Mitra adalah salah satu simbol paling khas yang yang dikenakan oleh para uskup dalam tradisi Gereja Katolik, termasuk Paus.
Mitra merupakan topi liturgi yang bukan sekadar aksesori. Mitra telah menjadi lambang otoritas, pelayanan, dan tradisi yang kaya.
Sejarah Mitra dalam Gereja Katolik
Mitra atau mitre memang bukan topi biasa, terutama yang dikenakan oleh Paus. Mitra seringnya ditenun dengan benang emas dan dihiasi dengan aksesori seperti batu mulia.
Kata “mitre” berasal dari bahasa Yunani μίτρα (mítra), yang berarti “pita”, “pembalut kepala”, atau “sorban”. Hiasan ini kemungkinan berasal dari pita kain yang digunakan oleh prajurit di Yunani Kuno. Namun, mitre kemudian berkembang menjadi strip hias yang dikenakan perempuan di sekitar dahi mereka.
Namun pada abad ke-5, tutup kepala ini dalam Gereja Katolik punya digunakan sebagai elemen khas pakaian klerus. Klerus adalah orang-orang yang telah menerima tahbisan suci dan memiliki panggilan khusus untuk melayani dalam hal-hal suci. Mereka juga disebut sebagai kaum tertahbis.
Mitra bisa dikatakan menggantikan tiara yang sempat digunakan Paus Paulus VI, paus terakhir yang dimahkotai tiara pada 1963. Bahkan gambar tiara di lambang kepausan dihapuskan oleh Yohanes Paulus II dan diganti dengan Mitra.

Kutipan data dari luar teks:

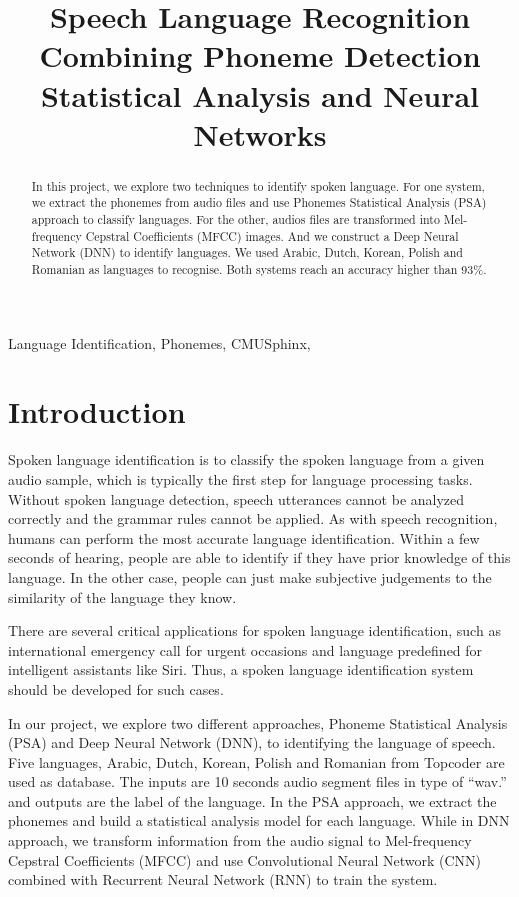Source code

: \documentclass{article}
\title{Speech Language Recognition Combining Phoneme Detection Statistical Analysis and Neural Networks}
\begin{document}
%
\maketitle
%
\begin{abstract}
In this project, we explore two techniques to identify spoken language. For one system, we extract the phonemes from audio files and use Phonemes Statistical Analysis (PSA) approach to classify languages. For the other, audios files are transformed into Mel-frequency Cepstral Coefficients (MFCC) images. And we construct a Deep Neural Network (DNN) to identify languages. We used Arabic, Dutch, Korean, Polish and Romanian as languages to recognise. Both systems reach an accuracy higher than 93\%.
\end{abstract}
%
\begin{keywords}
Language Identification, Phonemes, CMUSphinx,
\end{keywords}
%
\section{Introduction}
\label{sec:intro}
Spoken language identification is to classify the spoken language from a given audio sample, which is typically the first step for language processing tasks. Without spoken language detection, speech utterances cannot be analyzed correctly and the grammar rules cannot be applied. As with speech recognition, humans can perform the most accurate language identification.\cite{shi2006importance} Within a few seconds of hearing, people are able to identify if they have prior knowledge of this language. In the other case, people can just make subjective judgements to the similarity of the language they know.

There are several critical applications for spoken language identification, such as international emergency call for urgent occasions and language predefined for intelligent assistants like Siri. 
Thus, a spoken language identification system should be developed for such cases.

In our project, we explore two different approaches, Phoneme Statistical Analysis (PSA) and Deep Neural Network (DNN), to identifying the language of speech. Five languages, Arabic, Dutch, Korean, Polish and Romanian from Topcoder are used as database. The inputs are 10  seconds audio segment files in type of “wav.” and outputs are the label of the language. In the PSA approach, we extract the phonemes and build a statistical analysis model for each language. While in DNN approach, we transform information from the audio signal to Mel-frequency Cepstral Coefficients (MFCC) and use Convolutional Neural Network (CNN) combined with Recurrent Neural Network (RNN) to train the system.
\end{document}
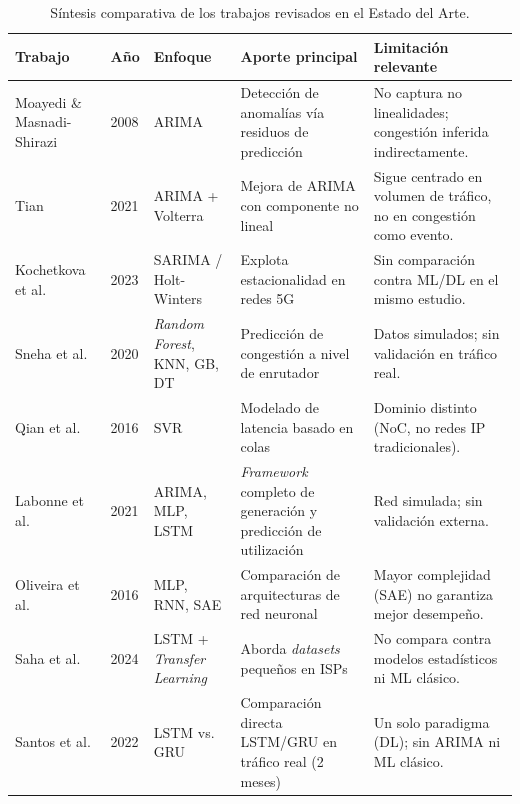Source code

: \documentclass[12pt]{report}
\begin{document}
\begin{table}[H]
    \centering
    \small
    \begin{tabular}{|p{2.6cm}|p{1.6cm}|p{2.6cm}|p{3cm}|p{3.4cm}|}
        \hline
        \textbf{Trabajo} & \textbf{Año} & \textbf{Enfoque} & \textbf{Aporte principal} & \textbf{Limitación relevante} \\
        \hline
        Moayedi \& Masnadi-Shirazi \cite{moayedi2008} & 2008 & ARIMA & Detección de anomalías vía residuos de predicción & No captura no linealidades; congestión inferida indirectamente. \\
        \hline
        Tian \cite{tian2021} & 2021 & ARIMA + Volterra & Mejora de ARIMA con componente no lineal & Sigue centrado en volumen de tráfico, no en congestión como evento. \\
        \hline
        Kochetkova et al. \cite{kochetkova2023} & 2023 & SARIMA / Holt-Winters & Explota estacionalidad en redes 5G & Sin comparación contra ML/DL en el mismo estudio. \\
        \hline
        Sneha et al. \cite{sneha2020} & 2020 & \textit{Random Forest}, KNN, GB, DT & Predicción de congestión a nivel de enrutador & Datos simulados; sin validación en tráfico real. \\
        \hline
        Qian et al. \cite{qian2016} & 2016 & SVR & Modelado de latencia basado en colas & Dominio distinto (NoC, no redes IP tradicionales). \\
        \hline
        Labonne et al. \cite{labonne2021} & 2021 & ARIMA, MLP, LSTM & \textit{Framework} completo de generación y predicción de utilización & Red simulada; sin validación externa. \\
        \hline
        Oliveira et al. \cite{oliveira2016} & 2016 & MLP, RNN, SAE & Comparación de arquitecturas de red neuronal & Mayor complejidad (SAE) no garantiza mejor desempeño. \\
        \hline
        Saha et al. \cite{saha2024} & 2024 & LSTM + \textit{Transfer Learning} & Aborda \textit{datasets} pequeños en ISPs & No compara contra modelos estadísticos ni ML clásico. \\
        \hline
        Santos et al. \cite{santos2022} & 2022 & LSTM vs. GRU & Comparación directa LSTM/GRU en tráfico real (2 meses) & Un solo paradigma (DL); sin ARIMA ni ML clásico. \\
        \hline
    \end{tabular}
    \caption{Síntesis comparativa de los trabajos revisados en el Estado del Arte.}
    \label{tab:sintesis_maestra}
\end{table}
\end{document}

Penggantian menjadi Mitra menjadi sebuah usaha bagi gereja Katolik untuk menampilkan citra yang lebih sederhana dan berorientasi pada pelayanan Yesus. Sementara tiara lebih lekat dengan supremasi duniawi dan politik di masa lalu.
Baca juga: Terputus Takdir, Inilah 5 Paus dengan Masa Jabatan Tersingkat
Makna simbolis dan bentuk Mitra
Mitre berasal dari penutup kepala kepausan nonliturgis yang disebut camelaucum yang menjadi asal tiara. Biasanya camelaucum ini dikenakan paus terutama dalam prosesi khidmat.
Dalam perkembangannya, mitra mempunyai bentuk menyerupai bellow, sebuah alat untuk meniupkan udara. Bentuknya memanjang dan berbentuk bikuspid (berakhir dengan dua ujung).
Bentuk ini bukan sebuah elemen acak, tetapi punya makna. Bentuknya serupa kerucut ini memiliki banyak makna. Misalnya, bentuk mengerucut ke atas punya makna api roh kudus yang turun kepada para rasul.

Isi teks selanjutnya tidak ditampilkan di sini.